Task statement: Your answer consists of the lines in the data that contain "without". Copy each of them.

Start of Records shown

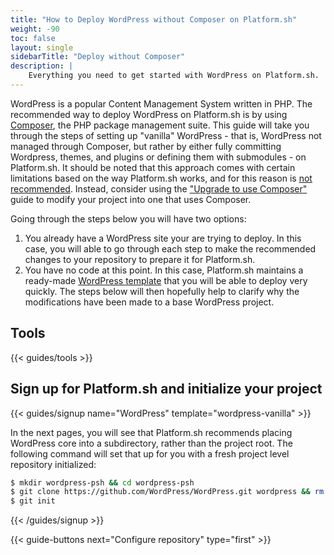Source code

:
 ```yaml
---
title: "How to Deploy WordPress without Composer on Platform.sh"
weight: -90
toc: false
layout: single
sidebarTitle: "Deploy without Composer"
description: |
    Everything you need to get started with WordPress on Platform.sh. 
---
```


WordPress is a popular Content Management System written in PHP. The recommended way to deploy WordPress on Platform.sh is by using [Composer](/guides/wordpress/deploy/_index.md), the PHP package management suite. This guide will take you through the steps of setting up "vanilla" WordPress - that is, WordPress not managed through Composer, but rather by either fully committing Wordpress, themes, and plugins or defining them with submodules - on Platform.sh. It should be noted that this approach comes with certain limitations based on the way Platform.sh works, and for this reason is [not recommended](/guides/wordpress/composer/_index.md). Instead, consider using the ["Upgrade to use Composer"](/guides/wordpress/composer/migrate.md) guide to modify your project into one that uses Composer. 

Going through the steps below you will have two options:

1. You already have a WordPress site your are trying to deploy. In this case, you will able to go through each step to make the recommended changes to your repository to prepare it for Platform.sh.
2. You have no code at this point. In this case, Platform.sh maintains a ready-made [WordPress template](https://github.com/platformsh-templates/wordpress-vanilla) that you will be able to deploy very quickly. The steps below will then hopefully help to clarify why the modifications have been made to a base WordPress project.

## Tools

{{< guides/tools >}}

## Sign up for Platform.sh and initialize your project

{{< guides/signup name="WordPress" template="wordpress-vanilla" >}}

In the next pages, you will see that Platform.sh recommends placing WordPress core into a subdirectory, rather than the project root. The following command will set that up for you with a fresh project level repository initialized:

```bash
$ mkdir wordpress-psh && cd wordpress-psh
$ git clone https://github.com/WordPress/WordPress.git wordpress && rm -rf wordpress/.git
$ git init
```

{{< /guides/signup >}}

{{< guide-buttons next="Configure repository" type="first" >}}
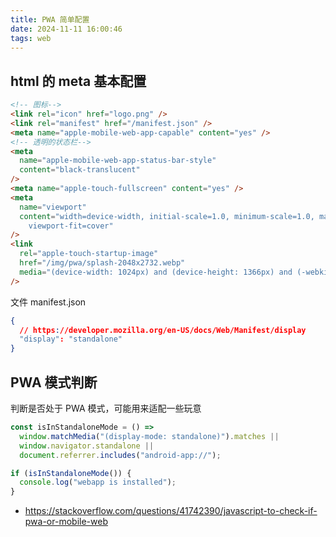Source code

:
 ```yaml
---
title: PWA 简单配置
date: 2024-11-11 16:00:46
tags: web
---
```


## html 的 meta 基本配置

```html
<!-- 图标-->
<link rel="icon" href="logo.png" />
<link rel="manifest" href="/manifest.json" />
<meta name="apple-mobile-web-app-capable" content="yes" />
<!-- 透明的状态栏-->
<meta
  name="apple-mobile-web-app-status-bar-style"
  content="black-translucent"
/>
<meta name="apple-touch-fullscreen" content="yes" />
<meta
  name="viewport"
  content="width=device-width, initial-scale=1.0, minimum-scale=1.0, maximum-scale=1.0, user-scalable=no,
    viewport-fit=cover"
/>
<link
  rel="apple-touch-startup-image"
  href="/img/pwa/splash-2048x2732.webp"
  media="(device-width: 1024px) and (device-height: 1366px) and (-webkit-device-pixel-ratio: 2) and (orientation: portrait)"
/>
```

文件 manifest.json

```json
{
  // https://developer.mozilla.org/en-US/docs/Web/Manifest/display
  "display": "standalone"
}
```

## PWA 模式判断

判断是否处于 PWA 模式，可能用来适配一些玩意

```js
const isInStandaloneMode = () =>
  window.matchMedia("(display-mode: standalone)").matches ||
  window.navigator.standalone ||
  document.referrer.includes("android-app://");

if (isInStandaloneMode()) {
  console.log("webapp is installed");
}
```

- https://stackoverflow.com/questions/41742390/javascript-to-check-if-pwa-or-mobile-web
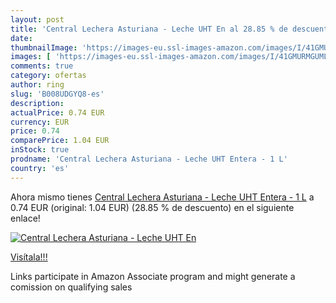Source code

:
 ```yaml
---
layout: post
title: 'Central Lechera Asturiana - Leche UHT En al 28.85 % de descuento'
date: 
thumbnailImage: 'https://images-eu.ssl-images-amazon.com/images/I/41GMURMGUML._SL200_.jpg'
images: [ 'https://images-eu.ssl-images-amazon.com/images/I/41GMURMGUML._SL200_.jpg' ]
comments: true
category: ofertas
author: ring
slug: 'B008UDGYQ8-es'
description:
actualPrice: 0.74 EUR
currency: EUR
price: 0.74
comparePrice: 1.04 EUR
inStock: true
prodname: 'Central Lechera Asturiana - Leche UHT Entera - 1 L'
country: 'es'
---
```


Ahora mismo tienes [Central Lechera Asturiana - Leche UHT Entera - 1 L](https://www.amazon.es/dp/B008UDGYQ8/?tag=tolees-21) a 0.74 EUR (original: 1.04 EUR) (28.85 %  de descuento) en el siguiente enlace!

[![Central Lechera Asturiana - Leche UHT En](https://images-eu.ssl-images-amazon.com/images/I/41GMURMGUML._SL200_.jpg)](https://www.amazon.es/dp/B008UDGYQ8/?tag=tolees-21)

[Visítala!!!](https://www.amazon.es/dp/B008UDGYQ8/?tag=tolees-21)

Links participate in Amazon Associate program and might generate a comission on qualifying sales
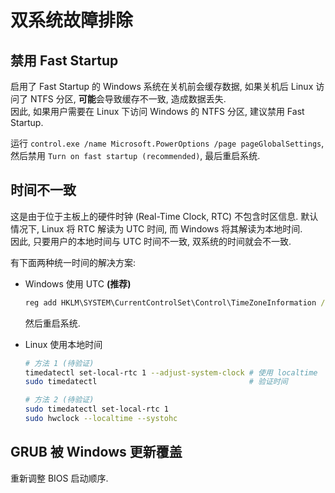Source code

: # 双系统故障排除

## 禁用 Fast Startup

启用了 Fast Startup 的 Windows 系统在关机前会缓存数据, 如果关机后 Linux 访问了 NTFS 分区, **可能**会导致缓存不一致, 造成数据丢失.  
因此, 如果用户需要在 Linux 下访问 Windows 的 NTFS 分区, 建议禁用 Fast Startup.

运行 `control.exe /name Microsoft.PowerOptions /page pageGlobalSettings`, 然后禁用 `Turn on fast startup (recommended)`, 最后重启系统.

## 时间不一致

这是由于位于主板上的硬件时钟 (Real-Time Clock, RTC) 不包含时区信息. 默认情况下, Linux 将 RTC 解读为 UTC 时间, 而 Windows 将其解读为本地时间.  
因此, 只要用户的本地时间与 UTC 时间不一致, 双系统的时间就会不一致.

有下面两种统一时间的解决方案:

- Windows 使用 UTC **(推荐)**

    ```bat
    reg add HKLM\SYSTEM\CurrentControlSet\Control\TimeZoneInformation /v RealTimeIsUniversal /t REG_DWORD /d 1
    ```

    然后重启系统.  

- Linux 使用本地时间
  
    ```sh
    # 方法 1 (待验证)
    timedatectl set-local-rtc 1 --adjust-system-clock # 使用 localtime
    sudo timedatectl                                  # 验证时间

    # 方法 2 (待验证)
    sudo timedatectl set-local-rtc 1
    sudo hwclock --localtime --systohc
    ```

## GRUB 被 Windows 更新覆盖

重新调整 BIOS 启动顺序.
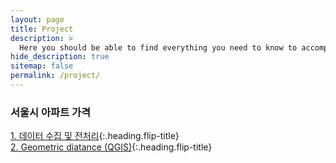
 ```yaml
---
layout: page
title: Project
description: >
  Here you should be able to find everything you need to know to accomplish the most common tasks when blogging with Hydejack.
hide_description: true
sitemap: false
permalink: /project/
---
```


### 서울시 아파트 가격

[1. 데이터 수집 및 전처리]{:.heading.flip-title} \
[2. Geometric diatance (QGIS)]{:.heading.flip-title}

[1. 데이터 수집 및 전처리]: /project/2024-02-20-prop1
[2. Geometric diatance (QGIS)]: /project/2024-02-21-prop2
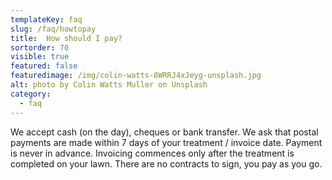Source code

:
 ```yaml
---
templateKey: faq
slug: /faq/howtopay
title:  How should I pay?
sortorder: 70
visible: true
featured: false
featuredimage: /img/colin-watts-8WRRJ4xJeyg-unsplash.jpg
alt: photo by Colin Watts Muller on Unsplash
category:
  - faq
---
```


We accept cash (on the day), cheques or bank transfer. We ask that postal payments are made within 7 days of your treatment / invoice date.  Payment is never in advance. Invoicing commences only after the treatment is completed on your lawn. There are no contracts to sign, you pay as you go.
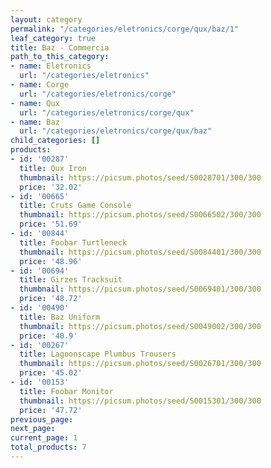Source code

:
 ```yaml
---
layout: category
permalink: "/categories/eletronics/corge/qux/baz/1"
leaf_category: true
title: Baz - Commercia
path_to_this_category:
- name: Eletronics
  url: "/categories/eletronics"
- name: Corge
  url: "/categories/eletronics/corge"
- name: Qux
  url: "/categories/eletronics/corge/qux"
- name: Baz
  url: "/categories/eletronics/corge/qux/baz"
child_categories: []
products:
- id: '00287'
  title: Qux Iron
  thumbnail: https://picsum.photos/seed/S0028701/300/300
  price: '32.02'
- id: '00665'
  title: Cruts Game Console
  thumbnail: https://picsum.photos/seed/S0066502/300/300
  price: '51.69'
- id: '00844'
  title: Foobar Turtleneck
  thumbnail: https://picsum.photos/seed/S0084401/300/300
  price: '48.96'
- id: '00694'
  title: Girzes Tracksuit
  thumbnail: https://picsum.photos/seed/S0069401/300/300
  price: '48.72'
- id: '00490'
  title: Baz Uniform
  thumbnail: https://picsum.photos/seed/S0049002/300/300
  price: '40.9'
- id: '00267'
  title: Lagoonscape Plumbus Trousers
  thumbnail: https://picsum.photos/seed/S0026701/300/300
  price: '45.02'
- id: '00153'
  title: Foobar Monitor
  thumbnail: https://picsum.photos/seed/S0015301/300/300
  price: '47.72'
previous_page: 
next_page: 
current_page: 1
total_products: 7
---
```

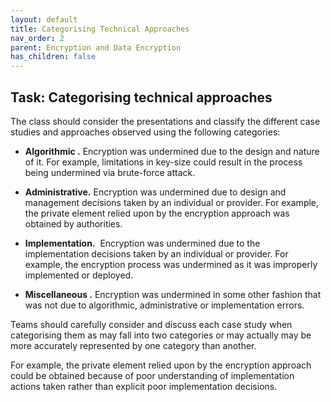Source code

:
 ```yaml
---
layout: default
title: Categorising Technical Approaches
nav_order: 2
parent: Encryption and Data Encryption
has_children: false
---
```


## Task: Categorising technical approaches
The class should consider the presentations and classify the different case studies and approaches observed using the following categories:

* **Algorithmic .** Encryption was undermined due to the design and nature of it. For example, limitations in key-size could result in the process being undermined via brute-force attack.

* **Administrative.** Encryption was undermined due to design and management decisions taken by an individual or provider. For example, the private element relied upon by the encryption approach was obtained by authorities.

* **Implementation.**  Encryption was undermined due to the implementation decisions taken by an individual or provider. For example, the encryption process was undermined as it was improperly implemented or deployed.

* **Miscellaneous .** Encryption was undermined in some other fashion that was not due to algorithmic, administrative or implementation errors.

Teams should carefully consider and discuss each case study when categorising them as may fall into two categories or may actually may be more accurately represented by one category than another.

For example, the private element relied upon by the encryption approach could be obtained because of poor understanding of implementation actions taken rather than explicit poor implementation decisions.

End of Records shown

Written response:
title: "How to Deploy WordPress without Composer on Platform.sh"
sidebarTitle: "Deploy without Composer"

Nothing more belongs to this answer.